According to CBA's Mundy, the dollar is "significantly undervalued", at least according to a calculation based on the RBA's commodity price index and relative interest rate differentials between Australia and the US. "We estimate fair value is centred on 86 [US] cents," she says.
The calculus, then, implies the Australian dollar should be about 20% stronger.
Interestingly, that differential is not far off another popular international gauge, the Economist's Big Mac Index. Running since 1986, the index tracks how much a hamburger that is essentially identical around the globe costs in different nations.
"A Big Mac costs A$6.40 in Australia and US$5.81 in the United States," the newspaper said this week. "The implied exchange rate is 1.10. The difference between this and the actual exchange rate, 1.42, [and] suggests the Australian dollar is 22.4% undervalued."
Apart from buying more overseas, a stronger dollar has implications for those RBA and government forecasts.
Mind you, the central bank is fully cognisant that exchange rates shift, but views it a mug's game to try to predict them. Instead, they base each quarterly set of predictions on the Aussie dollar's value at the time.
The RBA deputy governor, Luci Ellis, explained the logic in a speech last year where she noted that - particularly in the midst of a pandemic - "forecasting in this environment is inevitably an exercise in humility".
The federal government operates along similar lines, and so its mid-year economic and fiscal outlook (Myefo) is based on the dollar at 75 US cents and 62 on the TWI that prevailed at the time it was compiled by Treasury.
The RBA typically doesn't publish a range of scenarios but it did explore what the effects of currency changes would be on other forecasts in a 2019 monetary policy statement. It examined what a sustained 5% depreciation of the exchange rate would do, but the reverse can also be assumed if the dollar strengthened.
GDP growth would be roughly half a percentage point lower than in the central forecasts at that time with a 5% stronger dollar.

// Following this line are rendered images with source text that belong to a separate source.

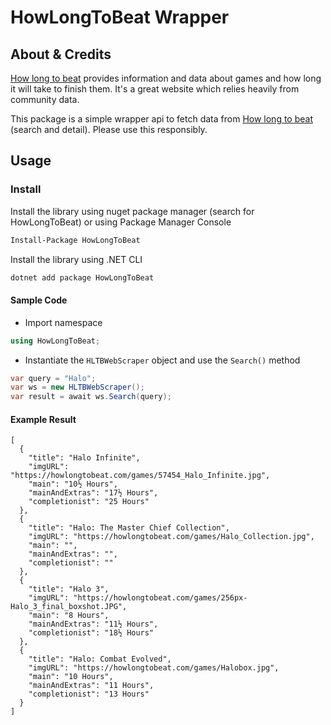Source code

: # HowLongToBeat Wrapper

## About & Credits

[How long to beat](https://howlongtobeat.com/) provides information and data about games and how long it will take to finish them. It's a great website which relies heavily from community data.

This package is a simple wrapper api to fetch data from [How long to beat](https://howlongtobeat.com/) (search and detail). Please use this responsibly.

## Usage

### Install
Install the library using nuget package manager (search for HowLongToBeat) or using Package Manager Console

```bash
Install-Package HowLongToBeat
```

Install the library using .NET CLI
```bash
dotnet add package HowLongToBeat
```

#### Sample Code

- Import namespace
```csharp
using HowLongToBeat;
```


- Instantiate the `HLTBWebScraper` object and use the `Search()` method
```csharp
var query = "Halo";
var ws = new HLTBWebScraper();
var result = await ws.Search(query);
```

#### Example Result
```
[
  {
    "title": "Halo Infinite",
    "imgURL": "https://howlongtobeat.com/games/57454_Halo_Infinite.jpg",
    "main": "10½ Hours",
    "mainAndExtras": "17½ Hours",
    "completionist": "25 Hours"
  },
  {
    "title": "Halo: The Master Chief Collection",
    "imgURL": "https://howlongtobeat.com/games/Halo_Collection.jpg",
    "main": "",
    "mainAndExtras": "",
    "completionist": ""
  },
  {
    "title": "Halo 3",
    "imgURL": "https://howlongtobeat.com/games/256px-Halo_3_final_boxshot.JPG",
    "main": "8 Hours",
    "mainAndExtras": "11½ Hours",
    "completionist": "18½ Hours"
  },
  {
    "title": "Halo: Combat Evolved",
    "imgURL": "https://howlongtobeat.com/games/Halobox.jpg",
    "main": "10 Hours",
    "mainAndExtras": "11 Hours",
    "completionist": "13 Hours"
  }
]
```
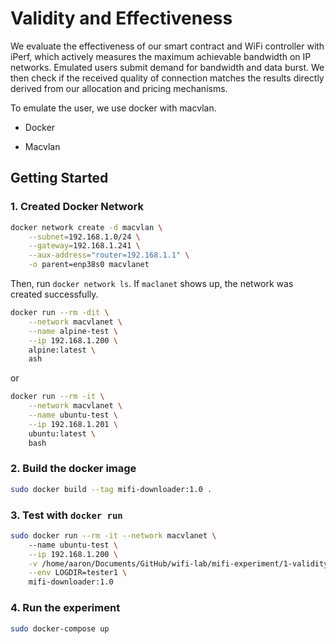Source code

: # Validity and Effectiveness

We evaluate the effectiveness of our smart contract and WiFi controller with iPerf, which actively measures the maximum achievable bandwidth on IP networks. Emulated users submit demand for bandwidth and data burst. We then check if the received quality of connection matches the results directly derived from our allocation and pricing mechanisms.

To emulate the user, we use docker with macvlan. 

- Docker

- Macvlan

## Getting Started

### 1. Created Docker Network

```bash
docker network create -d macvlan \
    --subnet=192.168.1.0/24 \
    --gateway=192.168.1.241 \
    --aux-address="router=192.168.1.1" \
    -o parent=enp38s0 macvlanet
```

Then, run `docker network ls`. If `maclanet` shows up, the network was created successfully.

```bash
docker run --rm -dit \
    --network macvlanet \
    --name alpine-test \
    --ip 192.168.1.200 \
    alpine:latest \
    ash
```

or

```bash
docker run --rm -it \
	--network macvlanet \
	--name ubuntu-test \
	--ip 192.168.1.201 \
	ubuntu:latest \
	bash
```

### 2. Build the docker image

```bash
sudo docker build --tag mifi-downloader:1.0 .
```

### 3. Test with `docker run`

```bash
sudo docker run --rm -it --network macvlanet \             
    --name ubuntu-test \
    --ip 192.168.1.200 \
    -v /home/aaron/Documents/GitHub/wifi-lab/mifi-experiment/1-validity:/app \
    --env LOGDIR=tester1 \
    mifi-downloader:1.0
```

### 4. Run the experiment

```bash
sudo docker-compose up
```
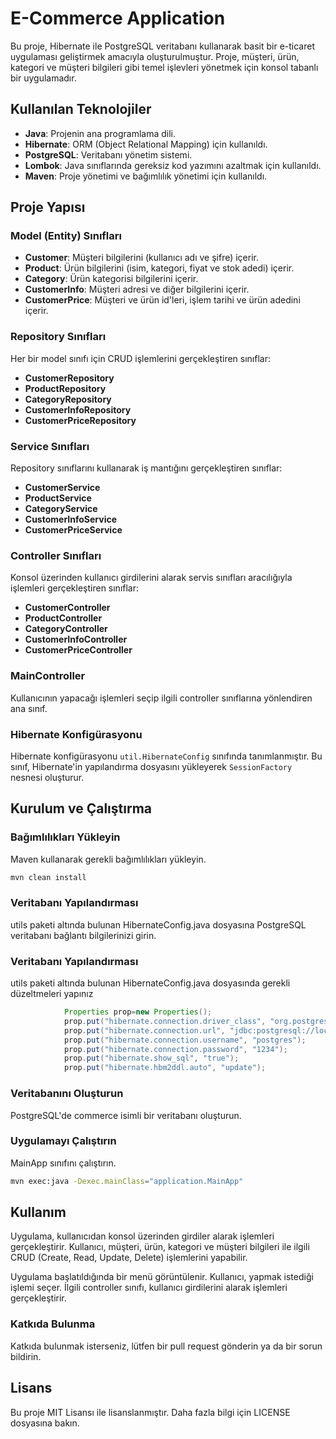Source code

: # E-Commerce Application

Bu proje, Hibernate ile PostgreSQL veritabanı kullanarak basit bir e-ticaret uygulaması geliştirmek amacıyla oluşturulmuştur. Proje, müşteri, ürün, kategori ve müşteri bilgileri gibi temel işlevleri yönetmek için konsol tabanlı bir uygulamadır.

## Kullanılan Teknolojiler
- **Java**: Projenin ana programlama dili.
- **Hibernate**: ORM (Object Relational Mapping) için kullanıldı.
- **PostgreSQL**: Veritabanı yönetim sistemi.
- **Lombok**: Java sınıflarında gereksiz kod yazımını azaltmak için kullanıldı.
- **Maven**: Proje yönetimi ve bağımlılık yönetimi için kullanıldı.

## Proje Yapısı

### Model (Entity) Sınıfları
- **Customer**: Müşteri bilgilerini (kullanıcı adı ve şifre) içerir.
- **Product**: Ürün bilgilerini (isim, kategori, fiyat ve stok adedi) içerir.
- **Category**: Ürün kategorisi bilgilerini içerir.
- **CustomerInfo**: Müşteri adresi ve diğer bilgilerini içerir.
- **CustomerPrice**: Müşteri ve ürün id'leri, işlem tarihi ve ürün adedini içerir.

### Repository Sınıfları
Her bir model sınıfı için CRUD işlemlerini gerçekleştiren sınıflar:
- **CustomerRepository**
- **ProductRepository**
- **CategoryRepository**
- **CustomerInfoRepository**
- **CustomerPriceRepository**

### Service Sınıfları
Repository sınıflarını kullanarak iş mantığını gerçekleştiren sınıflar:
- **CustomerService**
- **ProductService**
- **CategoryService**
- **CustomerInfoService**
- **CustomerPriceService**

### Controller Sınıfları
Konsol üzerinden kullanıcı girdilerini alarak servis sınıfları aracılığıyla işlemleri gerçekleştiren sınıflar:
- **CustomerController**
- **ProductController**
- **CategoryController**
- **CustomerInfoController**
- **CustomerPriceController**

### MainController
Kullanıcının yapacağı işlemleri seçip ilgili controller sınıflarına yönlendiren ana sınıf.

### Hibernate Konfigürasyonu
Hibernate konfigürasyonu `util.HibernateConfig` sınıfında tanımlanmıştır. Bu sınıf, Hibernate'in yapılandırma dosyasını yükleyerek `SessionFactory` nesnesi oluşturur.

## Kurulum ve Çalıştırma

### Bağımlılıkları Yükleyin
Maven kullanarak gerekli bağımlılıkları yükleyin.
```sh
mvn clean install
```
### Veritabanı Yapılandırması
utils paketi altında bulunan HibernateConfig.java dosyasına PostgreSQL veritabanı bağlantı bilgilerinizi girin.
### Veritabanı Yapılandırması
utils paketi altında bulunan HibernateConfig.java dosyasında gerekli düzeltmeleri yapınız

```java
            Properties prop=new Properties();
    		prop.put("hibernate.connection.driver_class", "org.postgresql.Driver");
    		prop.put("hibernate.connection.url", "jdbc:postgresql://localhost:5432/commerce");
    		prop.put("hibernate.connection.username", "postgres");
    		prop.put("hibernate.connection.password", "1234");
    		prop.put("hibernate.show_sql", "true");		
    		prop.put("hibernate.hbm2ddl.auto", "update");  		
```
### Veritabanını Oluşturun
PostgreSQL'de commerce isimli bir veritabanı oluşturun.

### Uygulamayı Çalıştırın
MainApp sınıfını çalıştırın.
```sh
mvn exec:java -Dexec.mainClass="application.MainApp"
```
## Kullanım
Uygulama, kullanıcıdan konsol üzerinden girdiler alarak işlemleri gerçekleştirir. Kullanıcı, müşteri, ürün, kategori ve müşteri bilgileri ile ilgili CRUD (Create, Read, Update, Delete) işlemlerini yapabilir.

Uygulama başlatıldığında bir menü görüntülenir.
Kullanıcı, yapmak istediği işlemi seçer.
İlgili controller sınıfı, kullanıcı girdilerini alarak işlemleri gerçekleştirir.
### Katkıda Bulunma
Katkıda bulunmak isterseniz, lütfen bir pull request gönderin ya da bir sorun bildirin.

## Lisans
Bu proje MIT Lisansı ile lisanslanmıştır. Daha fazla bilgi için LICENSE dosyasına bakın.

Such a shift in the exchange rate - if not more - is what private economists are tipping.
The slowdown in GDP growth largely reflects a substitution away from Australian goods and services following the exchange rate appreciation, which leads to a rise in imports and a drop in export volumes.
The jobless rate would be 0.4 percentage points higher and the year-ended trimmed mean inflation - used by the RBA in its rates decision - drops by about 0.3 percentage point under this 5% strengthening scenario for the Aussie dollar, all else being equal.
Justin Smirk, a senior Westpac economist, said his bank incorporates those influences in its rate outlook. "[I]f our forecasts are correct, we will see more benefit of a stronger AUD in moderating Australian inflationary pressures in 2023-2024," he says.
And so, should a stronger dollar come to pass, some of the pressure on the RBA to lift interest rates this year and beyond could ease. If so, those on variable mortgage rates might have cause to celebrate - perhaps with an overseas holiday.